What to Notice

This Week’s Bit of String: That ship has sailed

There’s a house I walk past on my early morning hike each day, with a round window like a porthole under the steep roof’s apex. The pane covering it boasted a stained glass sailing ship.

Only it’s not there anymore. I noticed recently, the porthole now has normal glass. Nice glass, with a whorly navel in its centre, but it’s not an adventuring ship. I did not approve this change.

During lockdown one gets attached to certain things. While unable to leave town for months on end, the sights on my limited range of local hikes became my safety network.

Wouldn’t a ship look nice in that window?

Blossoms and blackbirds, shop displays and creeping cats, the church rubbish bin with a fish symbol painted on it just in case the name and location aren’t identity enough. Footbridges and milk deliveries. The man with two huskies who wears a neon vest asking for space, and always smiles Good Morning when I give it to him. The young guy who strides down to the construction depot at the new housing estate and takes position outside the gates to aim a thermometer at the foreheads of entering labourers. The patched and re-patched bit of pavement which my son always said looks like a guitar, insisting we make suitable sound effects every time we walked over it.

So it shook me to realise a little mainstay of mine, something my gaze sought out while I hustled uphill from town, had disappeared. When did I see it last? What if the window was changed a while ago and I didn’t notice?

Missed Signals

I’m not sure if monotony is better or worse for noticing things. We might notice the slightest change, or we might have started tuning out. Even now that lockdown’s over, I use the same 3.8 mile route most mornings because I don’t have to expend energy on decisions.

Baby Georgie.

We need choices sometimes, though; to confront us into consciousness. A couple of weeks ago, one of our guinea pigs got sick, after 4.5 years with us. After multiple attempts to dropper water into him, we took him to the vet, and sadly George died there in the night. Had I noticed his discomfort too late? Should I have put him through the trauma of a vet visit earlier? You can bet we’ve been watching his brother extra carefully. I’m not sure Fred is pleased with the spotlight; he prefers food to affection.

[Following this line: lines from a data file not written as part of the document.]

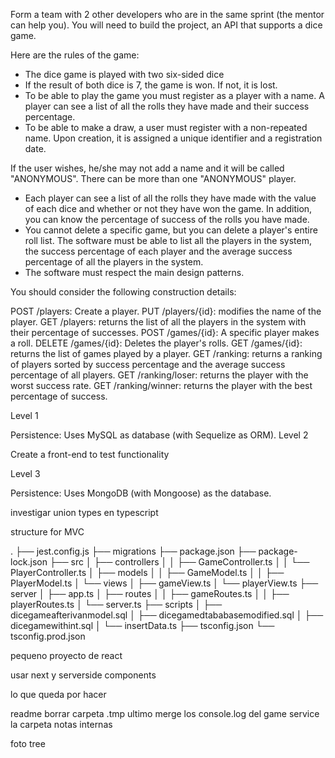 Form a team with 2 other developers who are in the same sprint (the mentor can help you). You will need to build the project, an API that supports a dice game.

Here are the rules of the game:

- The dice game is played with two six-sided dice
- If the result of both dice is 7, the game is won. If not, it is lost.
- To be able to play the game you must register as a player with a name. A player can see a list of all the rolls they have made and their success percentage.
- To be able to make a draw, a user must register with a non-repeated name. Upon creation, it is assigned a unique identifier and a registration date.

If the user wishes, he/she may not add a name and it will be called "ANONYMOUS". There can be more than one "ANONYMOUS" player.

- Each player can see a list of all the rolls they have made with the value of each dice and whether or not they have won the game. In addition, you can know the percentage of success of the rolls you have made.
- You cannot delete a specific game, but you can delete a player's entire roll list. The software must be able to list all the players in the system, the success percentage of each player and the average success percentage of all the players in the system.
- The software must respect the main design patterns.

You should consider the following construction details:

POST /players: Create a player.
PUT /players/{id}: modifies the name of the player.
GET /players: returns the list of all the players in the system with their percentage of successes.
POST /games/{id}: A specific player makes a roll.
DELETE /games/{id}: Deletes the player's rolls.
GET /games/{id}: returns the list of games played by a player.
GET /ranking: returns a ranking of players sorted by success percentage and the average success percentage of all players.
GET /ranking/loser: returns the player with the worst success rate.
GET /ranking/winner: returns the player with the best percentage of success.

Level 1

Persistence: Uses MySQL as database (with Sequelize as ORM).
Level 2

Create a front-end to test functionality

Level 3

Persistence: Uses MongoDB (with Mongoose) as the database.


investigar union types en typescript


structure for MVC

.
├── jest.config.js
├── migrations
├── package.json
├── package-lock.json
├── src
│   ├── controllers
│   │   ├── GameController.ts
│   │   └── PlayerController.ts
│   ├── models
│   │   ├── GameModel.ts
│   │   ├── PlayerModel.ts
│   └── views
│       ├── gameView.ts
│       └── playerView.ts
├── server
│   ├── app.ts
│   ├── routes
│   │   ├── gameRoutes.ts
│   │   ├── playerRoutes.ts
│   └── server.ts
├── scripts
│   ├── dicegameafterivanmodel.sql
│   ├── dicegamedtababasemodified.sql
│   ├── dicegamewithint.sql
│   └── insertData.ts
├── tsconfig.json
└── tsconfig.prod.json


pequeno proyecto de react

usar next y serverside components

lo que queda por hacer

readme
borrar carpeta .tmp
ultimo merge
los console.log del game service
la carpeta notas internas

foto tree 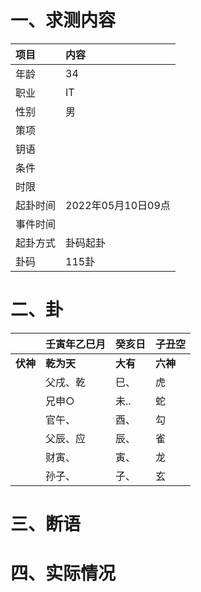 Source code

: # 一、求测内容
|项目|内容|
|:-|:-|
|年龄|34|
|职业|IT|
|性别|男|
|策项||
|钥语||
|条件||
|时限||
|起卦时间|2022年05月10日09点|
|事件时间||
|起卦方式|卦码起卦|
|卦码|115卦|

# 二、卦
||壬寅年乙巳月|癸亥日|子丑空|
|:-|:-|:-|:-|
|**伏神**|**乾为天**|**大有**|**六神**|
||父戌、乾|巳、|虎|
||兄申○|未..|蛇|
||官午、|酉、|勾|
||父辰、应|辰、|雀|
||财寅、|寅、|龙|
||孙子、|子、|玄|


# 三、断语

# 四、实际情况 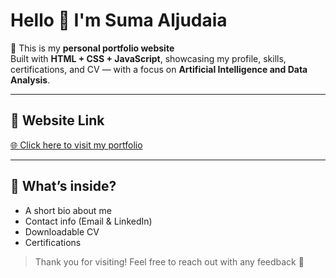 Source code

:# Hello 👋 I'm Suma Aljudaia

🎯 This is my **personal portfolio website**  
Built with **HTML + CSS + JavaScript**, showcasing my profile, skills, certifications, and CV — with a focus on **Artificial Intelligence and Data Analysis**.

---

## 🔗 Website Link

[🌐 Click here to visit my portfolio](https://suma-aljudaia.github.io/my-portfolio/)

---

## 📄 What’s inside?

- A short bio about me
- Contact info (Email & LinkedIn)
- Downloadable CV
- Certifications


> Thank you for visiting! Feel free to reach out with any feedback 💌
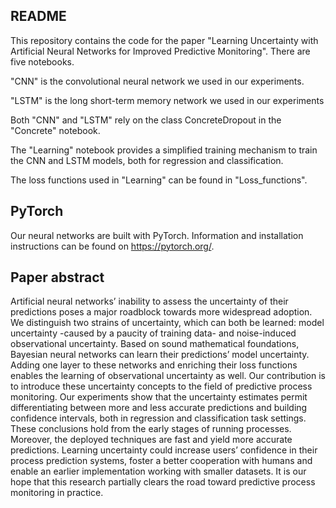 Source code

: ## README 
This repository contains the code for the paper "Learning Uncertainty with Artificial Neural Networks for Improved Predictive Monitoring". There are five notebooks.

"CNN" is the convolutional neural network we used in our experiments.

"LSTM" is the long short-term memory network we used in our experiments

Both "CNN" and "LSTM" rely on the class ConcreteDropout in the "Concrete" notebook.

The "Learning" notebook provides a simplified training mechanism to train the CNN and LSTM models, both for regression and classification.

The loss functions used in "Learning" can be found in "Loss_functions".


## PyTorch
Our neural networks are built with PyTorch. Information and installation instructions can be found on https://pytorch.org/.


## Paper abstract
Artificial neural networks’ inability to assess the uncertainty of their predictions poses a major roadblock towards more widespread adoption. We distinguish two strains of uncertainty, which can both be learned: model uncertainty -caused by a paucity of training data- and noise-induced observational uncertainty. Based on sound mathematical foundations, Bayesian neural networks can learn their predictions’ model uncertainty. Adding one layer to these networks and enriching their loss functions enables the learning of observational uncertainty as well. Our contribution is to introduce these uncertainty concepts to the field of predictive process monitoring. Our experiments show that the uncertainty estimates permit differentiating between more and less accurate predictions and building confidence intervals, both in regression and classification task settings. These conclusions hold from the early stages of running processes. Moreover, the deployed techniques are fast and yield more accurate predictions. Learning uncertainty could increase users’ confidence in their process prediction systems, foster a better cooperation with humans and enable an earlier implementation working with smaller datasets. It is our hope that this research partially clears the road toward predictive process monitoring in practice.
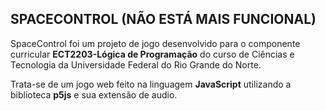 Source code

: ## SPACECONTROL (NÃO ESTÁ MAIS FUNCIONAL)

SpaceControl foi um projeto de jogo desenvolvido para o componente curricular **ECT2203-Lógica de Programação** do curso de Ciências e Tecnologia da Universidade Federal do Rio Grande do Norte.

Trata-se de um jogo web feito na linguagem **JavaScript** utilizando a biblioteca **p5js** e sua extensão de audio. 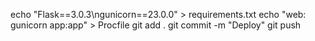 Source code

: echo "Flask==3.0.3\ngunicorn==23.0.0" > requirements.txt
echo "web: gunicorn app:app" > Procfile
git add .
git commit -m "Deploy"
git push
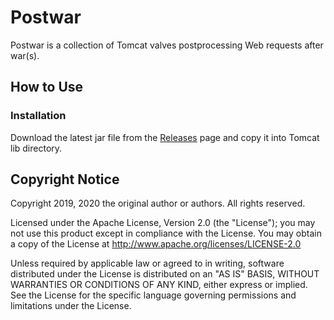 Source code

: # Postwar

Postwar is a collection of Tomcat valves postprocessing Web requests after war(s).

## How to Use
### Installation

Download the latest jar file from the [Releases] page and copy it into Tomcat lib directory.

## Copyright Notice
Copyright 2019, 2020 the original author or authors. All rights reserved.

Licensed under the Apache License, Version 2.0 (the "License");
you may not use this product except in compliance with the License.
You may obtain a copy of the License at
http://www.apache.org/licenses/LICENSE-2.0

Unless required by applicable law or agreed to in writing, software
distributed under the License is distributed on an "AS IS" BASIS,
WITHOUT WARRANTIES OR CONDITIONS OF ANY KIND, either express or implied.
See the License for the specific language governing permissions and
limitations under the License.

[Releases]: https://github.com/leadpony/postwar/releases/latest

I assume other people struggle as I do to be more present, less dulled by the daily grind. As parents we’ll always be trying to catch up with what we miss, and as writers it can be even harder to notice things, even while we’re the ones who should be super observant.

Taking Roll Call

The thing is, writers have an observing, idea-gathering mode, but also a developing mode. When we notice something that snags our interest, our body moves on but our mind is snared in what ifs, and character-building. While it’s nice to be consumed, to have that momentum, we don’t want to miss too much.

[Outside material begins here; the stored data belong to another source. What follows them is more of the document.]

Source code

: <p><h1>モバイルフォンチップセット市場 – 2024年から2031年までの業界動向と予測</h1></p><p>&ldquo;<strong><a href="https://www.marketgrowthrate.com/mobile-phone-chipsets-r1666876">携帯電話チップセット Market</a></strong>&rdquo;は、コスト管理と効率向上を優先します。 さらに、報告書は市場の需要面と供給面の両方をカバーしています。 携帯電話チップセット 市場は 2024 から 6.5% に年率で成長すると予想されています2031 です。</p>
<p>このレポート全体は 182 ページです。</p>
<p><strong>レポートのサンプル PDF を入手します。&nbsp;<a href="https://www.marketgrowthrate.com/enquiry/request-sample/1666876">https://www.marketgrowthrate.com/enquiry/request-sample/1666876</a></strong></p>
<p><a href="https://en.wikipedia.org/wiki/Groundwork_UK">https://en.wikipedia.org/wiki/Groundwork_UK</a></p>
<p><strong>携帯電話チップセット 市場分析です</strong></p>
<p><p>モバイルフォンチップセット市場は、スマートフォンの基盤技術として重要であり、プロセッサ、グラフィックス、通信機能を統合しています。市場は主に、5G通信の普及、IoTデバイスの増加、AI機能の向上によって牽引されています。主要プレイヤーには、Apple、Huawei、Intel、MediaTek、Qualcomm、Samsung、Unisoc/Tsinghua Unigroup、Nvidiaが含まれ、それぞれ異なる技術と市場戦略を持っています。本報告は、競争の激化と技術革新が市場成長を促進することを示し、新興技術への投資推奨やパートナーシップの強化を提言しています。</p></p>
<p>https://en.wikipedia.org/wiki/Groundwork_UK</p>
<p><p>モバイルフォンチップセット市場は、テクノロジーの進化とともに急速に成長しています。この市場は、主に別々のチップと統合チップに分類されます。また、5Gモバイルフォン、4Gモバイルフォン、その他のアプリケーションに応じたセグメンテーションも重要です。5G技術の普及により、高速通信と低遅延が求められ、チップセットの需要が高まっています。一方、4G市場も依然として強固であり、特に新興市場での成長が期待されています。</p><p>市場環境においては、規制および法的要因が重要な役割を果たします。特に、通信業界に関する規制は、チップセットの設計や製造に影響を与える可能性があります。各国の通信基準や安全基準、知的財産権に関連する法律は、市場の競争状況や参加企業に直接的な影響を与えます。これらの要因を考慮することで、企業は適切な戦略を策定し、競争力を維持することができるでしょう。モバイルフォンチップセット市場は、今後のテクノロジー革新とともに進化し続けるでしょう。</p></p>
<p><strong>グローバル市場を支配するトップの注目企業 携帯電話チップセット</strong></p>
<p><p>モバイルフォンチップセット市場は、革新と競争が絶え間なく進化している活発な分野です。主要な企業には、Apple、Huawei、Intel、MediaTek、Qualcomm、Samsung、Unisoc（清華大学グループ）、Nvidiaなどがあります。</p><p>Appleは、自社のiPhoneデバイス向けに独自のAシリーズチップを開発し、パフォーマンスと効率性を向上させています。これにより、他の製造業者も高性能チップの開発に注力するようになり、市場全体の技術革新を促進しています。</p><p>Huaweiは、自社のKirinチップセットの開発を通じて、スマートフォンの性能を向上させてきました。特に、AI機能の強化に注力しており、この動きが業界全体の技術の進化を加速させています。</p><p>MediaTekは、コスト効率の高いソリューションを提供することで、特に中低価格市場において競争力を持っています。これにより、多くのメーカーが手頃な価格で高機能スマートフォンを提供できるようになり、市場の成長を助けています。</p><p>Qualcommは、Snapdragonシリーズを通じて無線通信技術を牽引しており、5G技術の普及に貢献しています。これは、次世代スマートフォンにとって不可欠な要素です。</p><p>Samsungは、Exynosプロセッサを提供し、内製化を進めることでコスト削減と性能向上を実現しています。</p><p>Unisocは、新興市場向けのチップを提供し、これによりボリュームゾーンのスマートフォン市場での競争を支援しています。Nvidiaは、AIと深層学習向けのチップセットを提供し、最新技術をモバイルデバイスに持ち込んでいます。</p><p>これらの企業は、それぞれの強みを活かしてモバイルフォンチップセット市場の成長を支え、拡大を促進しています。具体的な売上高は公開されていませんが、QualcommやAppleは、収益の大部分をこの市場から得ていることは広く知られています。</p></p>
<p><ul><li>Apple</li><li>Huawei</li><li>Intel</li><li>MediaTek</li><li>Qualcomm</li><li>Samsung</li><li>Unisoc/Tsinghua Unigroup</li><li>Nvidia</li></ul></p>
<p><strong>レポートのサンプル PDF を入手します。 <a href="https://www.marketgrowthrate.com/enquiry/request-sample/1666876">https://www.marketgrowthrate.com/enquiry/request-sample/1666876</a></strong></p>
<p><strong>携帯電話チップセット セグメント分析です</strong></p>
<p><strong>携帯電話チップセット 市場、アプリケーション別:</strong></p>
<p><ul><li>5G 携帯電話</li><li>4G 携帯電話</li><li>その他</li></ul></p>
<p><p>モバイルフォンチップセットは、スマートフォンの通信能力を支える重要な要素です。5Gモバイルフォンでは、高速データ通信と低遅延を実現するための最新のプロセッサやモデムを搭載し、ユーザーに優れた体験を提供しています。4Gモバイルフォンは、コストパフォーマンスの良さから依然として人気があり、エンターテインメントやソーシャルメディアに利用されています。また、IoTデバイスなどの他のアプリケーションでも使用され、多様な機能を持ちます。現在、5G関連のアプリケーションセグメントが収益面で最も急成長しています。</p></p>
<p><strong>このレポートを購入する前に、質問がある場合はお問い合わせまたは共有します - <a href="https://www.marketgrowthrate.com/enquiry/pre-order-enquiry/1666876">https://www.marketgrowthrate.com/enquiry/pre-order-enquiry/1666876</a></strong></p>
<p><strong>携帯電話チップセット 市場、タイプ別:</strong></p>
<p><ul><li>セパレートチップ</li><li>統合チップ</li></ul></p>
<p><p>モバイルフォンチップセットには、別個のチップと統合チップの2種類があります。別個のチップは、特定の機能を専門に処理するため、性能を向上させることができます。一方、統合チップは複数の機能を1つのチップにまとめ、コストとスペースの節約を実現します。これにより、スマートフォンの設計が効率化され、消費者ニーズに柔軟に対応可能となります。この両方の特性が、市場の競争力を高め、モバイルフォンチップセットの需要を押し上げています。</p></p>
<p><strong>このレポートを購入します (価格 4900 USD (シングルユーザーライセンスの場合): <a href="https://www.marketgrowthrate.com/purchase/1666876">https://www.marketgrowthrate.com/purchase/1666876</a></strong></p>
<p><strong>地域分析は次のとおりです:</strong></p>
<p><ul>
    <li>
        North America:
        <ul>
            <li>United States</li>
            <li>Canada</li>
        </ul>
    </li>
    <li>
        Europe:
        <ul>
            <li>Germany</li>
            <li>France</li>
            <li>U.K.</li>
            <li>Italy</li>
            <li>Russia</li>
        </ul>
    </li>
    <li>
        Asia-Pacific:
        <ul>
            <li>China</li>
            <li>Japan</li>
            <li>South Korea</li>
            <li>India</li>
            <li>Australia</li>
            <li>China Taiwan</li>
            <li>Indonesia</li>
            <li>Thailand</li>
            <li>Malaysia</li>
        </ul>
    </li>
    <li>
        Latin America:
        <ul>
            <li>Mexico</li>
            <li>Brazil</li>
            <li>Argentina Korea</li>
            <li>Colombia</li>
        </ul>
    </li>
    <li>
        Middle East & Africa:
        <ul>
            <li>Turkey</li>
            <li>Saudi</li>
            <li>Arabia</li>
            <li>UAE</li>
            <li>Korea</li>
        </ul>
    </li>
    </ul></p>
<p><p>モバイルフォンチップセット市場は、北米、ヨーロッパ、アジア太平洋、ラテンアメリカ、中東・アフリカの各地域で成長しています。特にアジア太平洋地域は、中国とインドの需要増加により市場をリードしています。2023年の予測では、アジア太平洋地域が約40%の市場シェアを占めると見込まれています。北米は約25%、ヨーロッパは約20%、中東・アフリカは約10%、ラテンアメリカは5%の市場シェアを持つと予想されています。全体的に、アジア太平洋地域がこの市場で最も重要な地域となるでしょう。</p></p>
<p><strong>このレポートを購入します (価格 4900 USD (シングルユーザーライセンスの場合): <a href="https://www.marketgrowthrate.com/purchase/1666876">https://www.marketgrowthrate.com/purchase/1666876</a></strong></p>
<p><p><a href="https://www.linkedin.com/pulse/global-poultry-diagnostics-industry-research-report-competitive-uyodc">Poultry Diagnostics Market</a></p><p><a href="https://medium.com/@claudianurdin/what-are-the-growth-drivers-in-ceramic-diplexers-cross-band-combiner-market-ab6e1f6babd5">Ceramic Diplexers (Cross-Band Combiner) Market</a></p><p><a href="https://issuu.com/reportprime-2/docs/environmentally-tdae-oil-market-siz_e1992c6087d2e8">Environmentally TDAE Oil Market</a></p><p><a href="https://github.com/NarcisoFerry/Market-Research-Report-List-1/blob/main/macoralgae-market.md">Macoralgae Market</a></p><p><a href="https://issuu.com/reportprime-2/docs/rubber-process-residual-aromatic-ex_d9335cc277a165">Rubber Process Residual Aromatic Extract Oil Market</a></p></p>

Infinite story possibilities in a rusty ship’s nail

Here’s what I’ve been reminding myself to stop and look out for, even while in the midst of plot problem-solving:

  • Multi-sensory check. Every now and then pause and concoct a quick description for each smell, sound, sight, taste and texture around you.
  • Revel in the wrong. I recently saw a typo in a Missing Person notice, describing a “balding man with a bear and glasses.” This transformed a sober paragraph about a man with facial hair to an imagined adventure with an ursine companion, and my imagination hadn’t had such fun in a long while.
  • All creatures great and small. A ladybird straying across the work desk, snails curled around lavender stalks, their shells listing blissfully sideways, judgmental rooks and feline drama queens. It’s fun to make inferences about all their behaviours.
  • Sift through the remains. Any found object in your travels could tell a story, from a dropped shoe or stuffed animal to a grocery list. A badly repaired square of pavement, allegedly guitar-shaped, brings me happy memories of walks with my son, so truly inspiration can be anywhere.
  • Shameless use of prompts. Every day I try to come up with, for example, a sky description. Or a description of something in relation to the sky. This derives from when I used to use a sentence starter, “The sky today…” and it became habit to look out for the sky and how to portray it.
  • Keep an eye on your people. I have kept up with daily journal scribbles, primarily to leave myself reminders of thoughts and experiences shared with my family. For years I didn’t want to keep a journal, reserving any precious writing time for “real work,” pieces that might be published. Now, I’m so glad I recorded some interactions. These are the last things I’d want to miss.

What have you been noticing lately? Do you have any suggestions on how to keep observational skills sharp and make the most of the moment?